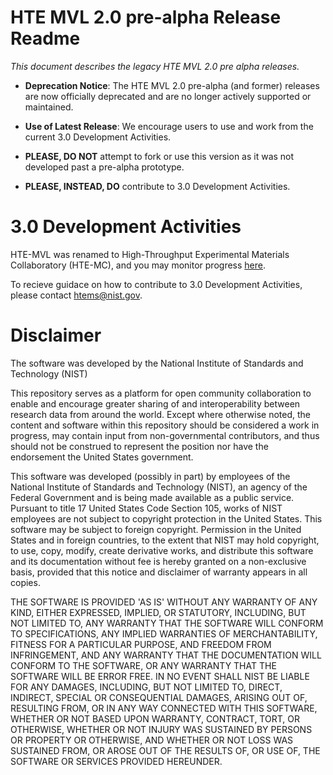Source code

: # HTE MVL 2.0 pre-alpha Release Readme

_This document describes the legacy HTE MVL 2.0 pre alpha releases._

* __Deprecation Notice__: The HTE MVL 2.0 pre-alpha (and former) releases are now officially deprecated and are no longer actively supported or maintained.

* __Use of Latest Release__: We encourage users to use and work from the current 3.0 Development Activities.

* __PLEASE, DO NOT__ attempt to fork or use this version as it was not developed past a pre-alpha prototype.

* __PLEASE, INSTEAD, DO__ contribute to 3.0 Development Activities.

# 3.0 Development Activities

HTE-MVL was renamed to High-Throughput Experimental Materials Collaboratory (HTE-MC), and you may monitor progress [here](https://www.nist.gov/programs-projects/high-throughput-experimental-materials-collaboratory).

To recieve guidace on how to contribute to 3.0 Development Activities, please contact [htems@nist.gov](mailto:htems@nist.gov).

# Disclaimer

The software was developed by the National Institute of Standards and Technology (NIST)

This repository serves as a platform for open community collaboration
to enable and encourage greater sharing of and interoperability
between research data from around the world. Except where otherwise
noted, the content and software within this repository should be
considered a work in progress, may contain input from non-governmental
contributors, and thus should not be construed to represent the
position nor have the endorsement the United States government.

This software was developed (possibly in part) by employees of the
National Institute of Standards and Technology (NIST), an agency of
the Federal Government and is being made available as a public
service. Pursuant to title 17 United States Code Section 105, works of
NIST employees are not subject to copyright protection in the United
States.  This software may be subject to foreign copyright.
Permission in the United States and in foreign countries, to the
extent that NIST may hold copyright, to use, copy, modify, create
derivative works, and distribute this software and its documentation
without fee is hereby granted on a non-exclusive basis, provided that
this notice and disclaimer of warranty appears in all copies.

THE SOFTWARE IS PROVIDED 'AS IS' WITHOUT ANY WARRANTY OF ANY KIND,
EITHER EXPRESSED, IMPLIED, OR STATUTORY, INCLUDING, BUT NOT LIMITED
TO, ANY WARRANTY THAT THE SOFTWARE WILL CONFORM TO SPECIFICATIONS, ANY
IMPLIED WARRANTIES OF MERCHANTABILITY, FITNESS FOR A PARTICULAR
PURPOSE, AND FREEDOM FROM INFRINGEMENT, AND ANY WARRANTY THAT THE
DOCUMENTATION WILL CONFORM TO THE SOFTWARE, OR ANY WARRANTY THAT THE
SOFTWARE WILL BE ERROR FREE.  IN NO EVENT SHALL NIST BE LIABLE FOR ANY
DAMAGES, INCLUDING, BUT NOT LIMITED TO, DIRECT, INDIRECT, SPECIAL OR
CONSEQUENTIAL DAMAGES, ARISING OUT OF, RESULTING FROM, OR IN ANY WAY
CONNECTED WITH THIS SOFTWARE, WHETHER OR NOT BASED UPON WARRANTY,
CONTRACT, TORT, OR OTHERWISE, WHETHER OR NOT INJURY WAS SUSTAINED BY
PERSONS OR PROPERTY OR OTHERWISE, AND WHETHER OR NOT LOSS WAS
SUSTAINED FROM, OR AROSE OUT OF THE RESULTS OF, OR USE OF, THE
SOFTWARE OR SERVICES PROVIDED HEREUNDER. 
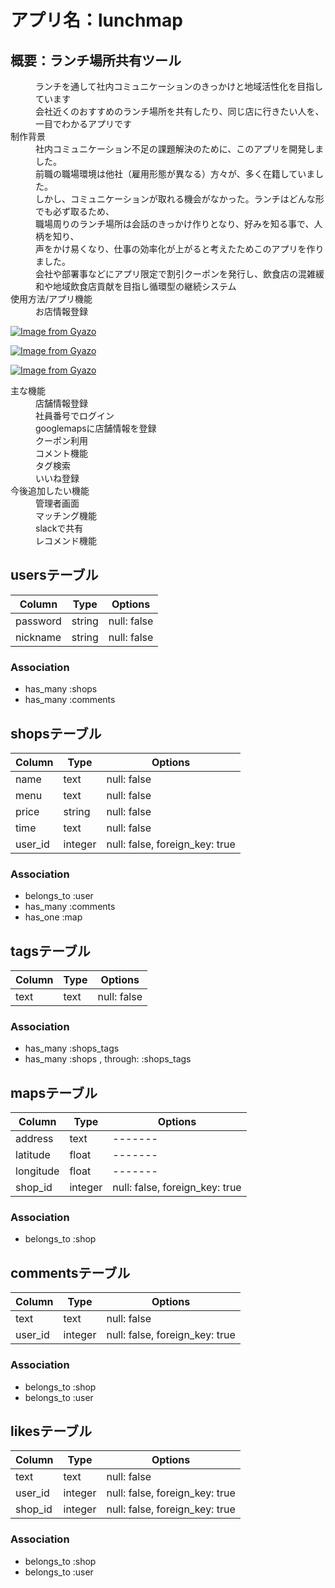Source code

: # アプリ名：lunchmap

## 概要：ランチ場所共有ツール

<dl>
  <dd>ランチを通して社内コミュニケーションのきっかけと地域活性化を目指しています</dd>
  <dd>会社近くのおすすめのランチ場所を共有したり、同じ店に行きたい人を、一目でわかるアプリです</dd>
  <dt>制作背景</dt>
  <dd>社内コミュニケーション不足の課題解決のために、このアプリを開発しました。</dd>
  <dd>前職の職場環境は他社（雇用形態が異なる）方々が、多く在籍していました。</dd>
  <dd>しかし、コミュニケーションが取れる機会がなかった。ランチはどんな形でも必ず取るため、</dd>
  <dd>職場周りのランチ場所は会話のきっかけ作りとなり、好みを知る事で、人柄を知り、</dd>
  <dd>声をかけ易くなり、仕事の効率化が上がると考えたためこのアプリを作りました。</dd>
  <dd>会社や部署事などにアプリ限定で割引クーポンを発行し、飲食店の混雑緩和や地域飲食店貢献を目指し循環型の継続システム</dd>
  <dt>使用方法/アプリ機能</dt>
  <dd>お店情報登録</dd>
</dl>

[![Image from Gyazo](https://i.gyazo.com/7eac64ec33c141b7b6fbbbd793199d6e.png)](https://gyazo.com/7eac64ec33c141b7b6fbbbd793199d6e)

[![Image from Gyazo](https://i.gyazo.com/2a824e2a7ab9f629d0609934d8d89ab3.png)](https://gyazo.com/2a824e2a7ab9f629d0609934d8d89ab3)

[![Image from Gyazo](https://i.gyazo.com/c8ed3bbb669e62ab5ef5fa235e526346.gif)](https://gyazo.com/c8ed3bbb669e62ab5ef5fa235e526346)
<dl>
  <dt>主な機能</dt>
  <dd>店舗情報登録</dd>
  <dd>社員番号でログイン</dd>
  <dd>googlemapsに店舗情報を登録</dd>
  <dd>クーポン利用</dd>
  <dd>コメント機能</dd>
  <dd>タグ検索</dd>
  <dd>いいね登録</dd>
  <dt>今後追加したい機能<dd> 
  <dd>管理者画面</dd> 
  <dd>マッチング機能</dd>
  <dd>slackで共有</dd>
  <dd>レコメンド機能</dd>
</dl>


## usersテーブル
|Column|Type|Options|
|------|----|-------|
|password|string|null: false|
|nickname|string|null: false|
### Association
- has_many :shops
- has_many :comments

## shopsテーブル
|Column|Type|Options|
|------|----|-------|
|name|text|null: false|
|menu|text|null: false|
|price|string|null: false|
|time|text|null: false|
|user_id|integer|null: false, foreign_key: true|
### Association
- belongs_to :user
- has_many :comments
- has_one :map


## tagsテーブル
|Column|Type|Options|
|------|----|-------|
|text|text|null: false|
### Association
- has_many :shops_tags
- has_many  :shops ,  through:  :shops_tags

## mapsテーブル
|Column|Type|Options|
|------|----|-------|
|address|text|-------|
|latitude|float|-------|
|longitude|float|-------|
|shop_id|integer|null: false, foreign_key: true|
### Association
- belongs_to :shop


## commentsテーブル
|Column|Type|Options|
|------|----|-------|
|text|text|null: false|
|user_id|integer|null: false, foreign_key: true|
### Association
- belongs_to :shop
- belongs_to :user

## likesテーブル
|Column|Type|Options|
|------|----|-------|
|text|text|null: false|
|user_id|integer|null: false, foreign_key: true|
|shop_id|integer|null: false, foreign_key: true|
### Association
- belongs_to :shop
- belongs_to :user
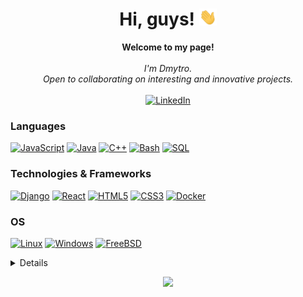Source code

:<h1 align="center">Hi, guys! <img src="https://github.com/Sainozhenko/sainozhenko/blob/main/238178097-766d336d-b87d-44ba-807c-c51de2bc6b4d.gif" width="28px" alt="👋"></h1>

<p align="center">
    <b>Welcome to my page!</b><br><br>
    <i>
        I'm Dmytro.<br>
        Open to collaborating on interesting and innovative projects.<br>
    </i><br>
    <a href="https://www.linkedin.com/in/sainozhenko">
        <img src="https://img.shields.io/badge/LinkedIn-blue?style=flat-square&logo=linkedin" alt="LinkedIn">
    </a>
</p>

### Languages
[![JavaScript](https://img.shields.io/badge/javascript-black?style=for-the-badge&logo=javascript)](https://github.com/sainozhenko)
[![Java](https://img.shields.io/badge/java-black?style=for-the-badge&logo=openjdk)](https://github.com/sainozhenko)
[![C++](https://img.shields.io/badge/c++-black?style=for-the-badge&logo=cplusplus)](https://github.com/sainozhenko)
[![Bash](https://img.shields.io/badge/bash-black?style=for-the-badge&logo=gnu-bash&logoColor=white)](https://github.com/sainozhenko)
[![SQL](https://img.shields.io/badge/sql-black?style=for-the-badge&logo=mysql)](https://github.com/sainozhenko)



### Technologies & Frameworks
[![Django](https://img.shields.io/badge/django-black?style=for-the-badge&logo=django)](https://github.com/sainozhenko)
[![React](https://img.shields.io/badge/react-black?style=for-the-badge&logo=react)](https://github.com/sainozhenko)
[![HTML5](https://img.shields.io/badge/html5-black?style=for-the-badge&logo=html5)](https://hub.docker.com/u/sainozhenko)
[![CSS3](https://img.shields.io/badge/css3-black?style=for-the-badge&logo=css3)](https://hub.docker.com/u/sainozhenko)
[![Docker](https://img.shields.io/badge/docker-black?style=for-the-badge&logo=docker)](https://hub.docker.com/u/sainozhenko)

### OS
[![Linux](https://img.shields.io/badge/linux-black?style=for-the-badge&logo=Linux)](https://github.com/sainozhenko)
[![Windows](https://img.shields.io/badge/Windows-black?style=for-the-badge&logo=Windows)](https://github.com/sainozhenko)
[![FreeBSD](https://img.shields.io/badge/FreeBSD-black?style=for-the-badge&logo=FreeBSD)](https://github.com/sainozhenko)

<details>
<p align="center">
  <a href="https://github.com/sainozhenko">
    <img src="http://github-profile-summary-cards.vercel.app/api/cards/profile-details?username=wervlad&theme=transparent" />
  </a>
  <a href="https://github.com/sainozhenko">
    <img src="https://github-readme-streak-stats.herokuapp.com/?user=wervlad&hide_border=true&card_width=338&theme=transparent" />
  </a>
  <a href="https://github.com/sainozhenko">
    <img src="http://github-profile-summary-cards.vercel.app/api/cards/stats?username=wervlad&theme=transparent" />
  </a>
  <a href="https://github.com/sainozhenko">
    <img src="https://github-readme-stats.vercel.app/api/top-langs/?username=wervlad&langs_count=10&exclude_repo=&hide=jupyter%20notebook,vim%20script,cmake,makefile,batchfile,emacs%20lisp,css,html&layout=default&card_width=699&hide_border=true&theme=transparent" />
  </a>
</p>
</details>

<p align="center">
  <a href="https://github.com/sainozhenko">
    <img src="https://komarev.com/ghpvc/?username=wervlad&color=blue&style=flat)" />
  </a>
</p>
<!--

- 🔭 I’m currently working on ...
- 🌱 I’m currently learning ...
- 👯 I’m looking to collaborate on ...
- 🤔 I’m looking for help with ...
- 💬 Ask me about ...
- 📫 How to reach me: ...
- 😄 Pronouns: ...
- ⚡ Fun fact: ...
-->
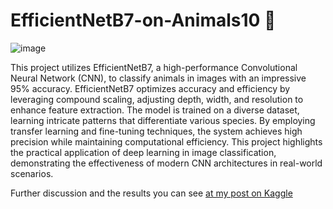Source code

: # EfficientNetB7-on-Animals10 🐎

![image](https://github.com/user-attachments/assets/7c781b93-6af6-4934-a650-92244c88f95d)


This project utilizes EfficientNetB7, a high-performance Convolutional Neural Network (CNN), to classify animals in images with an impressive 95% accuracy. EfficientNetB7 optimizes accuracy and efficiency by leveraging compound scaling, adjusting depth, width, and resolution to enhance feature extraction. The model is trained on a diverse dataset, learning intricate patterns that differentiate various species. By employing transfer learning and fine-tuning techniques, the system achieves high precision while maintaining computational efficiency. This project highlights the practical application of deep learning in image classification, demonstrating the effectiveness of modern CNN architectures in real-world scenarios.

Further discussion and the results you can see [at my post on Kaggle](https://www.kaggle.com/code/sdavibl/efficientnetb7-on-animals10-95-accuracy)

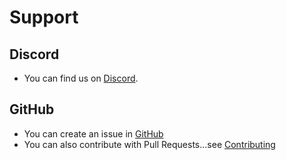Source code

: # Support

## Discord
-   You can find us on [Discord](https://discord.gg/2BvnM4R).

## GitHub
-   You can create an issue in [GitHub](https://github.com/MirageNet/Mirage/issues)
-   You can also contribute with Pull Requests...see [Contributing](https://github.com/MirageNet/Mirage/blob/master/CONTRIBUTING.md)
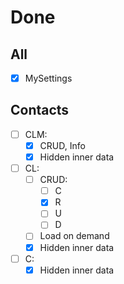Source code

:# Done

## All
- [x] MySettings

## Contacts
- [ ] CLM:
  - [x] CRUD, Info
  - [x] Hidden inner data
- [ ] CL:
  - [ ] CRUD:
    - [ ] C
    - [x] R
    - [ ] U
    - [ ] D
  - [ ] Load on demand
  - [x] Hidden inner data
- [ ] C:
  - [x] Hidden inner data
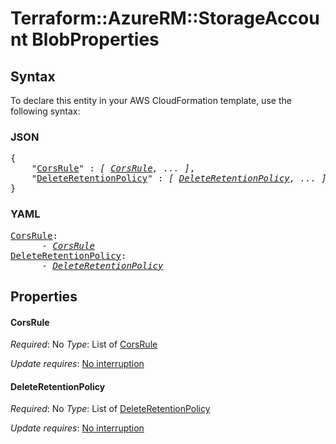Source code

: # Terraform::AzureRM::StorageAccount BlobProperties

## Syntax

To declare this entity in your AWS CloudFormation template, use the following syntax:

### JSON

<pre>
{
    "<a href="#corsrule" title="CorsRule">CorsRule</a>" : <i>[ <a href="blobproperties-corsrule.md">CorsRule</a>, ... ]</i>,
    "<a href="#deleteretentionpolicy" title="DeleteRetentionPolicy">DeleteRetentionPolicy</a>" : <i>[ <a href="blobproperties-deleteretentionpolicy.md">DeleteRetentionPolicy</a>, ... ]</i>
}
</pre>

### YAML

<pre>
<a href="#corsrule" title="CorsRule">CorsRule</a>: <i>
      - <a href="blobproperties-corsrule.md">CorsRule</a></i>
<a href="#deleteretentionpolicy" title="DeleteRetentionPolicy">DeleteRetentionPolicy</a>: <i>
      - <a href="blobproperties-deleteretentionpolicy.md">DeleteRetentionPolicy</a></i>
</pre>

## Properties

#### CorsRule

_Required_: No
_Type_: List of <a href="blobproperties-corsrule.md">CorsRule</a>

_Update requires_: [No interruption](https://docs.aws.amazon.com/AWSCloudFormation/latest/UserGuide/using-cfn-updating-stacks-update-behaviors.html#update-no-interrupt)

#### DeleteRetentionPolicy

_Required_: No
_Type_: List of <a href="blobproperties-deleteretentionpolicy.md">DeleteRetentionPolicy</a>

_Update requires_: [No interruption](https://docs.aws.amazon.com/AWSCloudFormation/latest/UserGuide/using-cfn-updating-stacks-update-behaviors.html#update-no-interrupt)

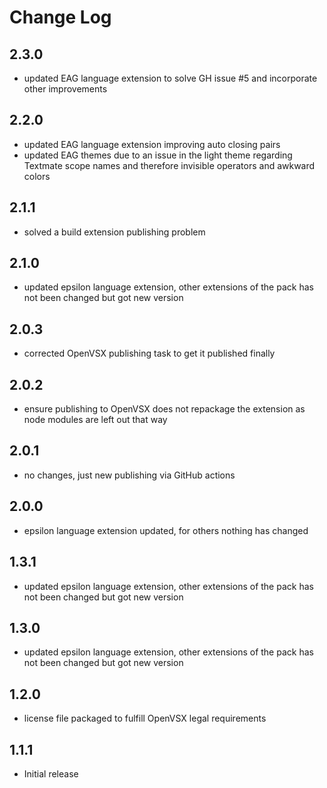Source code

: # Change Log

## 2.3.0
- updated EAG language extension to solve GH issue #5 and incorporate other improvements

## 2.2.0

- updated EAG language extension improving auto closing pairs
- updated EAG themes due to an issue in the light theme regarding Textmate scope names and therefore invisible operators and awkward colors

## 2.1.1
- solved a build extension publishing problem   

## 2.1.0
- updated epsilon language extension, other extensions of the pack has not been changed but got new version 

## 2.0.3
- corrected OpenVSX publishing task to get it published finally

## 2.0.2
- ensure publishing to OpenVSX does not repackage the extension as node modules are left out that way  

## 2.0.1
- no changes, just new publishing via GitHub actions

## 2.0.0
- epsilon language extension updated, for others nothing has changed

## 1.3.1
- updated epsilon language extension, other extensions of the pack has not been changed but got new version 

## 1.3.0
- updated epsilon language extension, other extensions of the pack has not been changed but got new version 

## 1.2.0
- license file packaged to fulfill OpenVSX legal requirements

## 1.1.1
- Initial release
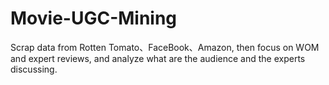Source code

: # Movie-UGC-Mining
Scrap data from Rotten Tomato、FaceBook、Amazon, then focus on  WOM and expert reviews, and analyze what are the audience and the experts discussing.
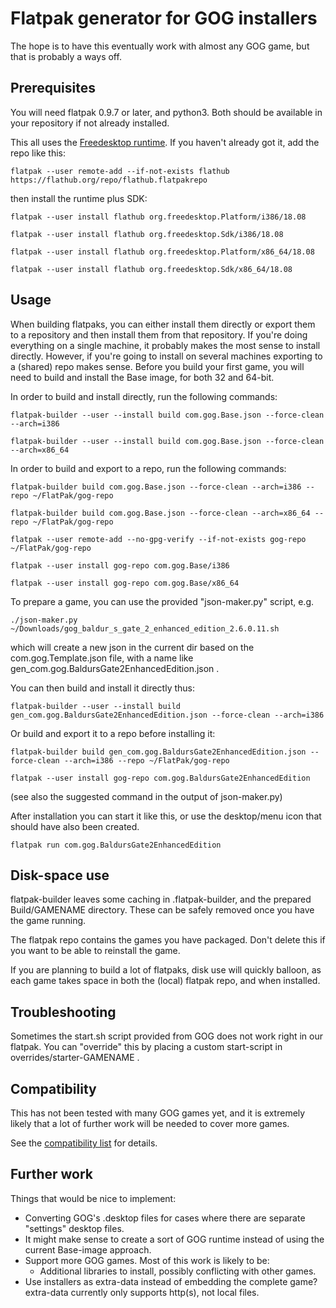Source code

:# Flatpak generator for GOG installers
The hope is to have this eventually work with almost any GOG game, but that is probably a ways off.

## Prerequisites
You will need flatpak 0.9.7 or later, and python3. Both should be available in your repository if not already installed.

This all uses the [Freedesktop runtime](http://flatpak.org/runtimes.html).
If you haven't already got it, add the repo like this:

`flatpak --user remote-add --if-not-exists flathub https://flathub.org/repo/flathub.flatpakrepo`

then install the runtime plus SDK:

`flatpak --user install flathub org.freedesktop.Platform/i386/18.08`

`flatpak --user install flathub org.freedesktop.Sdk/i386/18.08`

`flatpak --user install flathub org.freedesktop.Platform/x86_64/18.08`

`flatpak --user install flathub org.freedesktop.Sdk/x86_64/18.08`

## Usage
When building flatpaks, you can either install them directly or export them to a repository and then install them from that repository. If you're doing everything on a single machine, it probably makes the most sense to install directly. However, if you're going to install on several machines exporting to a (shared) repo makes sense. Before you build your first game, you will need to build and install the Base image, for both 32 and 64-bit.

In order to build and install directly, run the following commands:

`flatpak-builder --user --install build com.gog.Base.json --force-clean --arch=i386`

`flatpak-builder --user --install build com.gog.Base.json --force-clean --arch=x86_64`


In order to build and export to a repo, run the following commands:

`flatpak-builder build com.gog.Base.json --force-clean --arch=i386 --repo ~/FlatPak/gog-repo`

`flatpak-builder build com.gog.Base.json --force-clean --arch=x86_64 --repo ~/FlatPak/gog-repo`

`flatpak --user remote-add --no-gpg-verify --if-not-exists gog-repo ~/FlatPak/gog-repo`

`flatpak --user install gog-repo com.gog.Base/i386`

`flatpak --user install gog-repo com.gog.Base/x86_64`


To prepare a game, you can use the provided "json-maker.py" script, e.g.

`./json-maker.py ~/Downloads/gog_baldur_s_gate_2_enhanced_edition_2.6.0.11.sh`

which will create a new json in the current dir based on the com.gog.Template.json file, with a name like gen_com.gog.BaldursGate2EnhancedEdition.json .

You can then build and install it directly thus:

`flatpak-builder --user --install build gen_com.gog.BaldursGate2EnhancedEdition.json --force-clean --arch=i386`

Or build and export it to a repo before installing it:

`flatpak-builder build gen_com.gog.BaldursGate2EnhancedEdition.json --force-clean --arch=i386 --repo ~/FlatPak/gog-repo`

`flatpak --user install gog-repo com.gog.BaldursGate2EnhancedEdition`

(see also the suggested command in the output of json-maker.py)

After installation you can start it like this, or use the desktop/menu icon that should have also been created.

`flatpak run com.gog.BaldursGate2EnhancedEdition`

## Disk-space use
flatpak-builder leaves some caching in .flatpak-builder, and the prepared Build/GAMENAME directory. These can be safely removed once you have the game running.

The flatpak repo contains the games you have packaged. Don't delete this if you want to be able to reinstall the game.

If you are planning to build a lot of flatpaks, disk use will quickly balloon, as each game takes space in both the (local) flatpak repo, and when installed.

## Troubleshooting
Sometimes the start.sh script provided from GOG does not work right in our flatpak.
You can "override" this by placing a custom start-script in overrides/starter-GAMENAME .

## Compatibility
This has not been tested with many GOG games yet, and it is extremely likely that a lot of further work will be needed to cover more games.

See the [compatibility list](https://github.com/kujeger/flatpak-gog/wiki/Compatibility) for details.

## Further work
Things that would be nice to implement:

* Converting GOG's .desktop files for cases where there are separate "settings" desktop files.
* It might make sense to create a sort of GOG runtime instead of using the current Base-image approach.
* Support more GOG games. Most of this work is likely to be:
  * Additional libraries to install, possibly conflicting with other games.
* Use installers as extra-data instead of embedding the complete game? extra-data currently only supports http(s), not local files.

* **YOUR OBJECTIVE**: Up in the listing, locate the line with "to foreign copyright."; print it and every line after it down to the line with "<dd>職場周りのランチ場所", which is included too. Skip the pictures.

* **RESPONSE TO THE TASK**:
States.  This software may be subject to foreign copyright.
Permission in the United States and in foreign countries, to the
extent that NIST may hold copyright, to use, copy, modify, create
derivative works, and distribute this software and its documentation
without fee is hereby granted on a non-exclusive basis, provided that
this notice and disclaimer of warranty appears in all copies.

THE SOFTWARE IS PROVIDED 'AS IS' WITHOUT ANY WARRANTY OF ANY KIND,
EITHER EXPRESSED, IMPLIED, OR STATUTORY, INCLUDING, BUT NOT LIMITED
TO, ANY WARRANTY THAT THE SOFTWARE WILL CONFORM TO SPECIFICATIONS, ANY
IMPLIED WARRANTIES OF MERCHANTABILITY, FITNESS FOR A PARTICULAR
PURPOSE, AND FREEDOM FROM INFRINGEMENT, AND ANY WARRANTY THAT THE
DOCUMENTATION WILL CONFORM TO THE SOFTWARE, OR ANY WARRANTY THAT THE
SOFTWARE WILL BE ERROR FREE.  IN NO EVENT SHALL NIST BE LIABLE FOR ANY
DAMAGES, INCLUDING, BUT NOT LIMITED TO, DIRECT, INDIRECT, SPECIAL OR
CONSEQUENTIAL DAMAGES, ARISING OUT OF, RESULTING FROM, OR IN ANY WAY
CONNECTED WITH THIS SOFTWARE, WHETHER OR NOT BASED UPON WARRANTY,
CONTRACT, TORT, OR OTHERWISE, WHETHER OR NOT INJURY WAS SUSTAINED BY
PERSONS OR PROPERTY OR OTHERWISE, AND WHETHER OR NOT LOSS WAS
SUSTAINED FROM, OR AROSE OUT OF THE RESULTS OF, OR USE OF, THE
SOFTWARE OR SERVICES PROVIDED HEREUNDER. 
Source code

: # アプリ名：lunchmap

## 概要：ランチ場所共有ツール

<dl>
  <dd>ランチを通して社内コミュニケーションのきっかけと地域活性化を目指しています</dd>
  <dd>会社近くのおすすめのランチ場所を共有したり、同じ店に行きたい人を、一目でわかるアプリです</dd>
  <dt>制作背景</dt>
  <dd>社内コミュニケーション不足の課題解決のために、このアプリを開発しました。</dd>
  <dd>前職の職場環境は他社（雇用形態が異なる）方々が、多く在籍していました。</dd>
  <dd>しかし、コミュニケーションが取れる機会がなかった。ランチはどんな形でも必ず取るため、</dd>
  <dd>職場周りのランチ場所は会話のきっかけ作りとなり、好みを知る事で、人柄を知り、</dd>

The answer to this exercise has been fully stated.